**EXERCISE PROMPT**
Transcribe the data that follows, exactly and in full.

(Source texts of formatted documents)

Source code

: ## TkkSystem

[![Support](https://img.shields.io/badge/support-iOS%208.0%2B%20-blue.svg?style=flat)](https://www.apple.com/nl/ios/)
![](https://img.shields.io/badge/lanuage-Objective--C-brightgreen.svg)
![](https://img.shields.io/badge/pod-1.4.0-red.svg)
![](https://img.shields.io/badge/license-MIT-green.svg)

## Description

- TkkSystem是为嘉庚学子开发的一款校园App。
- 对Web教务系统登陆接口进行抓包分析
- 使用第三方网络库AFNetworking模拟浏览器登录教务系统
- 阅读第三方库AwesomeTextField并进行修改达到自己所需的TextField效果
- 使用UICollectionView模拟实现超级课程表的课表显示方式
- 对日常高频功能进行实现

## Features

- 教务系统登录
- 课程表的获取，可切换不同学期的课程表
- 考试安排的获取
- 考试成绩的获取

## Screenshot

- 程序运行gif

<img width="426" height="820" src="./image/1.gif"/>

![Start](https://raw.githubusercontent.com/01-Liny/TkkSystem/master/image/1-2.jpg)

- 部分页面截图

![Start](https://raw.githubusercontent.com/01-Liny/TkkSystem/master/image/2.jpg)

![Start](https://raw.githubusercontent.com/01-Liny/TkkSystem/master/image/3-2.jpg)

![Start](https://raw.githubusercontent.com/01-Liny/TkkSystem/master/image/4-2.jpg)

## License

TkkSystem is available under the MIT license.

**YOUR RESPONSE**
Source code

: ## TkkSystem

[![Support](https://img.shields.io/badge/support-iOS%208.0%2B%20-blue.svg?style=flat)](https://www.apple.com/nl/ios/)
![](https://img.shields.io/badge/lanuage-Objective--C-brightgreen.svg)
![](https://img.shields.io/badge/pod-1.4.0-red.svg)
![](https://img.shields.io/badge/license-MIT-green.svg)

## Description

- TkkSystem是为嘉庚学子开发的一款校园App。
- 对Web教务系统登陆接口进行抓包分析
- 使用第三方网络库AFNetworking模拟浏览器登录教务系统
- 阅读第三方库AwesomeTextField并进行修改达到自己所需的TextField效果
- 使用UICollectionView模拟实现超级课程表的课表显示方式
- 对日常高频功能进行实现

## Features

- 教务系统登录
- 课程表的获取，可切换不同学期的课程表
- 考试安排的获取
- 考试成绩的获取

## Screenshot

- 程序运行gif

<img width="426" height="820" src="./image/1.gif"/>

![Start](https://raw.githubusercontent.com/01-Liny/TkkSystem/master/image/1-2.jpg)

- 部分页面截图

![Start](https://raw.githubusercontent.com/01-Liny/TkkSystem/master/image/2.jpg)

![Start](https://raw.githubusercontent.com/01-Liny/TkkSystem/master/image/3-2.jpg)

![Start](https://raw.githubusercontent.com/01-Liny/TkkSystem/master/image/4-2.jpg)

## License

TkkSystem is available under the MIT license.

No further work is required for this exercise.